I don't have the last word on this. But I will share a few thoughts. It may help if I share my own story. I came to faith when I was a teenager. I always wanted to serve God, and was always active in my local church. But it was more than 10 years later that I felt a strong sense of call to go into ministry. After a lot of prayers with my wife, I decided to leave my career to go to a Bible college to study. The good thing about having been a Christian for so long was that I had had the time to (1) read the Bible over 10 times before studying theology; (2) have a good experience in serving in local churches; and (3) have a solid non-church-related work experience.

But before I finished my theological training, I was asked to join the pastoral team of my church. And in a few years I was ordained. Life was really tough at the time. Ministry was hard work, and emotionally draining. We had little money. My wife had to work full-time. I also had to work part-time outside the church for extra income. At the same time, I taught as a tutor in my Bible College. In addition, I continued with my own theological studies, and started an MPhil, in which I engaged in serious research in Biblical Studies. The hectic lifestyle eventually took its toll, and I resigned from ministry to concentrate on my studies.

In the meantime I did more part-time work while I finished my research degree. The subsequent years were more part-time and full-time non-church-related work. I found it a valuable experience to be in the real world again after years of theological training and pastoral ministry. I viewed my work differently, for my studies in the Scripture had helped me to understand better the world that God created.

Years later God gave me a new job to work in an overseas relief and development Christian organisation. Soon I started my PhD on Biblical Studies as a part-time student, while continued to work part-time in that organisation. I am now half way through my PhD. I am not sure whether I am smart enough to finish it. But I will give it my best shot.

So much for my story. But as you can see, in all these years I have had the opportunity to engage in the real world in one way or another. I get to see people from all walks of life, including people from different faiths. I get to talk with them and listen to their cry. And at the same time I engage in theological training. This has been a very enriching experience. I find myself engaging in the Scripture and the real world at the same time. It is not just about theories, or merely about "what works in practice". It is about critiquing the world and its culture with the Scripture, and at the same time allowing real life stories to enrich my own understanding of the Bible.

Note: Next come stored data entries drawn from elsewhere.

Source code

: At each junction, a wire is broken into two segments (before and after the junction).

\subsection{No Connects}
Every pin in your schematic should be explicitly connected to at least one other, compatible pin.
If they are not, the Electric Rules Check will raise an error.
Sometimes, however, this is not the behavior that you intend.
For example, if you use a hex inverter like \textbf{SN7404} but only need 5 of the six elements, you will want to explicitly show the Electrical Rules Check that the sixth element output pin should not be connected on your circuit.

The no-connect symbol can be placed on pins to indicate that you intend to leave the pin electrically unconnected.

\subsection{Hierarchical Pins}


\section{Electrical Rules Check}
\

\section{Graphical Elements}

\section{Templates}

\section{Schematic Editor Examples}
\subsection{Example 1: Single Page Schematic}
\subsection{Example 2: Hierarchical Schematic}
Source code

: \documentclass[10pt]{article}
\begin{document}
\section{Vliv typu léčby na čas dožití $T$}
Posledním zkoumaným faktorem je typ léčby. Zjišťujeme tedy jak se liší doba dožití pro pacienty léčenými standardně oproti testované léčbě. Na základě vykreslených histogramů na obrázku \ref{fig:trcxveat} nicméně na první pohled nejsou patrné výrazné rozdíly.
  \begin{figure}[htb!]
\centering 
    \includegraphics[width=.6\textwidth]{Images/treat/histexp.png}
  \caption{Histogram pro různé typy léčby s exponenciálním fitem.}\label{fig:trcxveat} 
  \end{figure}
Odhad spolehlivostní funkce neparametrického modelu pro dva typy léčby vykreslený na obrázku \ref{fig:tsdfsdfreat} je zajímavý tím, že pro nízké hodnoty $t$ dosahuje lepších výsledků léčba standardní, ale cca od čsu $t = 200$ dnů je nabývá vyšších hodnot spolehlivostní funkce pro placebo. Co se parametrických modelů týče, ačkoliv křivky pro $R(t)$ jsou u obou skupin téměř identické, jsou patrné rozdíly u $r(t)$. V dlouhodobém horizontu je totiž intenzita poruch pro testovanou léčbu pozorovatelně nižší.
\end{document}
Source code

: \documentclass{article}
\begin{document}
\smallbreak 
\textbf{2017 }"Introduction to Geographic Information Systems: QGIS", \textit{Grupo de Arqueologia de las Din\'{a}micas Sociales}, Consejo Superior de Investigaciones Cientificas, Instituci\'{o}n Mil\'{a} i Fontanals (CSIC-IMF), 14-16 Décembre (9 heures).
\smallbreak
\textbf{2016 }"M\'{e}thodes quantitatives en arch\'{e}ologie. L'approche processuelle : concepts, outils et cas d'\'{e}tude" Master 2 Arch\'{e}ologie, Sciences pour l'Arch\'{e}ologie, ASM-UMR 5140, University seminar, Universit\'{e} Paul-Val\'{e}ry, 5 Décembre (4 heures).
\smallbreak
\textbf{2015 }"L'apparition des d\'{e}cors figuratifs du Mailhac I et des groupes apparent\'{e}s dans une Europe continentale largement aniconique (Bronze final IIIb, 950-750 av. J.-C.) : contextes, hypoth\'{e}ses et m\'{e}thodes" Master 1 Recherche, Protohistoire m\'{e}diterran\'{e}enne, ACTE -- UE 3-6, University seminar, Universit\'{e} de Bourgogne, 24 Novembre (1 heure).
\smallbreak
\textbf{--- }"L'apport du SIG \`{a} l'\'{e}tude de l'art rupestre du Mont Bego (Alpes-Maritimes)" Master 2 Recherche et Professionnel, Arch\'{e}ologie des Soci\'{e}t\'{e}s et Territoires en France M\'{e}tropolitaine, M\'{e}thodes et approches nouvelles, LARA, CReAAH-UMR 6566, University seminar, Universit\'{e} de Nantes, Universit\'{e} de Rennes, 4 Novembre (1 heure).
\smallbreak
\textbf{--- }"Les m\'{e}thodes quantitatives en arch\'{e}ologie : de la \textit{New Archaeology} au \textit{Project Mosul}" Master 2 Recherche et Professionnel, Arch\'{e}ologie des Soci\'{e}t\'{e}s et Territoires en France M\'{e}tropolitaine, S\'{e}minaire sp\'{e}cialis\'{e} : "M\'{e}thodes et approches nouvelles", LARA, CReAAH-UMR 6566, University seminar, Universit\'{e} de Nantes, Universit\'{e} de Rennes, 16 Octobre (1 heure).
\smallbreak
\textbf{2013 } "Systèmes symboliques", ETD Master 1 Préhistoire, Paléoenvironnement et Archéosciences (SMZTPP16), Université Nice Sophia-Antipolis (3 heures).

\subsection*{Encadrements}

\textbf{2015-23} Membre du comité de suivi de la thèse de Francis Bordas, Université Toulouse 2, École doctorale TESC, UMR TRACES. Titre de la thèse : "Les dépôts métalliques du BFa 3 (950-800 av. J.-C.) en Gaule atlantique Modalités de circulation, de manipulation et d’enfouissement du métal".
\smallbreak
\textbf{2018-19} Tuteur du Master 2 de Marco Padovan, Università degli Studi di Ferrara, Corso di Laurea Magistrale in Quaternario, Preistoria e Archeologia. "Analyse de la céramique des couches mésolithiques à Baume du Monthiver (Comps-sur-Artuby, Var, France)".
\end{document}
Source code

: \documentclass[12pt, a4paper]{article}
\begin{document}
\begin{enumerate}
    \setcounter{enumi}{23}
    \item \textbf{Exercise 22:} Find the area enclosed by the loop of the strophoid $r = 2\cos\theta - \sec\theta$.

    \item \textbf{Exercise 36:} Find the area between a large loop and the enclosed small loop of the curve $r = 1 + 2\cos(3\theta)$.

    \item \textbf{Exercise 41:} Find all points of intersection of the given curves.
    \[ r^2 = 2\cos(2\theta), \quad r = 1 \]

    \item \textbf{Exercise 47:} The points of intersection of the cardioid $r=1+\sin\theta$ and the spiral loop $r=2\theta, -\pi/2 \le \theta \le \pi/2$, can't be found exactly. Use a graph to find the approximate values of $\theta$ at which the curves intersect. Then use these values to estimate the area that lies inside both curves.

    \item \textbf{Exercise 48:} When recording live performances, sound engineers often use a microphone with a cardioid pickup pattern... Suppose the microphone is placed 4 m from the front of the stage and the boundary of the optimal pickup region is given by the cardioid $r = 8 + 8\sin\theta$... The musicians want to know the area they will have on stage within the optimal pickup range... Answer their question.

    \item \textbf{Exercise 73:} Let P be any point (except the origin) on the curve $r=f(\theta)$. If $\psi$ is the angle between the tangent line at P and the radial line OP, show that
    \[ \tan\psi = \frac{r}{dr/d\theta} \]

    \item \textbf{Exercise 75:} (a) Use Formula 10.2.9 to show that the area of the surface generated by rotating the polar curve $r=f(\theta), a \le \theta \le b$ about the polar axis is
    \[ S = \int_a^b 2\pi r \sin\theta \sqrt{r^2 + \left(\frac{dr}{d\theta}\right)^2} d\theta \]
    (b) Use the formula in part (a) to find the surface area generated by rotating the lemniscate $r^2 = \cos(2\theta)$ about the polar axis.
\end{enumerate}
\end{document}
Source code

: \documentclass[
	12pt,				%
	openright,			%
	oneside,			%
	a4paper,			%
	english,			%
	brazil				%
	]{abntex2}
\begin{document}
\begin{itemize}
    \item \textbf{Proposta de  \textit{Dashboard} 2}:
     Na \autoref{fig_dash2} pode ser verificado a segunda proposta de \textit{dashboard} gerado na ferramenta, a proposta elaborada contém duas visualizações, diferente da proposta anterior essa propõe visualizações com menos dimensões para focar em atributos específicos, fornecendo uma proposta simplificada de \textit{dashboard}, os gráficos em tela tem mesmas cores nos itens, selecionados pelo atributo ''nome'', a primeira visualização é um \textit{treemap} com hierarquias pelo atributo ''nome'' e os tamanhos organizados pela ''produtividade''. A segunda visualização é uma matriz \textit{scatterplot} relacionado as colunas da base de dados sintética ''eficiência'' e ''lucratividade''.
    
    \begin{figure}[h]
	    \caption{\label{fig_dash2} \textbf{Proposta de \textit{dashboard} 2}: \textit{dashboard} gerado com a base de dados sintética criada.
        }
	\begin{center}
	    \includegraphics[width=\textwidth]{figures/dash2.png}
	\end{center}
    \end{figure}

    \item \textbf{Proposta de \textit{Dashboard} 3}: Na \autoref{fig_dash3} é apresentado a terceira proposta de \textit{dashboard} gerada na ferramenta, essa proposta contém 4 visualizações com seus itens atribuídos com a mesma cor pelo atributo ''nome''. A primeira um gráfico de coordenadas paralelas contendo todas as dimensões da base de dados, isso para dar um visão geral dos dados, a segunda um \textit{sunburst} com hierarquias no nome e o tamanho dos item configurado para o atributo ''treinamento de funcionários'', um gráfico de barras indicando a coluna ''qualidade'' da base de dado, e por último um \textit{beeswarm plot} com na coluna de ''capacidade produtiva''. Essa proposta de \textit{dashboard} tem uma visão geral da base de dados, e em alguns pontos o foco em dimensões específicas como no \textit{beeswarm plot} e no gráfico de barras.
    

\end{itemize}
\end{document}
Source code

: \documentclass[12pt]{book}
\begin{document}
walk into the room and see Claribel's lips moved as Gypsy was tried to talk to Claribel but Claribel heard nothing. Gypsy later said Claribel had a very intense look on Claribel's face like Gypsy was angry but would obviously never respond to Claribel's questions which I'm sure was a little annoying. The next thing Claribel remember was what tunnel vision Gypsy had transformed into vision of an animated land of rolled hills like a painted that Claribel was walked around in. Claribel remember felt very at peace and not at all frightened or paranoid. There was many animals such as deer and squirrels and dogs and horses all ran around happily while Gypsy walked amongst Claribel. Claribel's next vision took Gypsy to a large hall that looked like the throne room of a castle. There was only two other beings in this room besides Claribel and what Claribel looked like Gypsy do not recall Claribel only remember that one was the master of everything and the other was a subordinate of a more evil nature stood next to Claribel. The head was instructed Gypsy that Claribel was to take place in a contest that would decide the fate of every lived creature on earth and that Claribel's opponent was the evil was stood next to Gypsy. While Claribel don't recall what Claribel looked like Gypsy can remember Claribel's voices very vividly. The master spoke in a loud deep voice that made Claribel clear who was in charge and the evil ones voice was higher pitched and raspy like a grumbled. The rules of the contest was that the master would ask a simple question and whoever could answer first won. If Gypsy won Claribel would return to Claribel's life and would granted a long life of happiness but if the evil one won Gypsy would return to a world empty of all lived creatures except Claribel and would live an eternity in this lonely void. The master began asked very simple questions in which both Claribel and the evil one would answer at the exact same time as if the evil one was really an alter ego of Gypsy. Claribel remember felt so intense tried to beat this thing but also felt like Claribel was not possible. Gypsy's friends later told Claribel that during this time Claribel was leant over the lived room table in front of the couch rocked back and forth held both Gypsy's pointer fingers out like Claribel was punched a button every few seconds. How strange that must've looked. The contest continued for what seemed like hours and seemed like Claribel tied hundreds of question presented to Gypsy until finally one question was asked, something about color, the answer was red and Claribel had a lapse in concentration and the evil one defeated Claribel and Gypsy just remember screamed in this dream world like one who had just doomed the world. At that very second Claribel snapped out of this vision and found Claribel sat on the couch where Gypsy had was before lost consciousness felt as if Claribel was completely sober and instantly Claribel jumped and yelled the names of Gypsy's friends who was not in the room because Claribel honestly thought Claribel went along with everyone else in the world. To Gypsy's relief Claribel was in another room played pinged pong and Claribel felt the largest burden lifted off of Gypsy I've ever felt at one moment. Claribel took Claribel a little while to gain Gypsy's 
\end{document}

All that said, I am not suggesting that everyone should do the same thing. There is nothing wrong to take a few years off to engage in full-time theological training. Some may study for one year, simply to consolidate their faith. Others may do two years simply to study the Scripture, but with no intention to become a minister. For some others, it may turn out to be many years of academic studies, if God intends them to teach at seminaries. What I am trying to say is that one should always endeavour to embody the gospel in real life - that is, where people are. We need to hear the stories of the poor and the rich, the unlearned and the educated. We need to get to know people from different cultures, and appreciate what God is doing in their lives, even though we have very different life experiences. We need to identify with the poor and needy, and stand in solidarity with the marginalised and disadvantaged.

My own experience is that I can never be prefect when it comes to these things. But it has been a profoundly enriching experience. The Scripture comes alive when we engage with real people in the real world. If we do theological studies for the sake of study alone, why bother?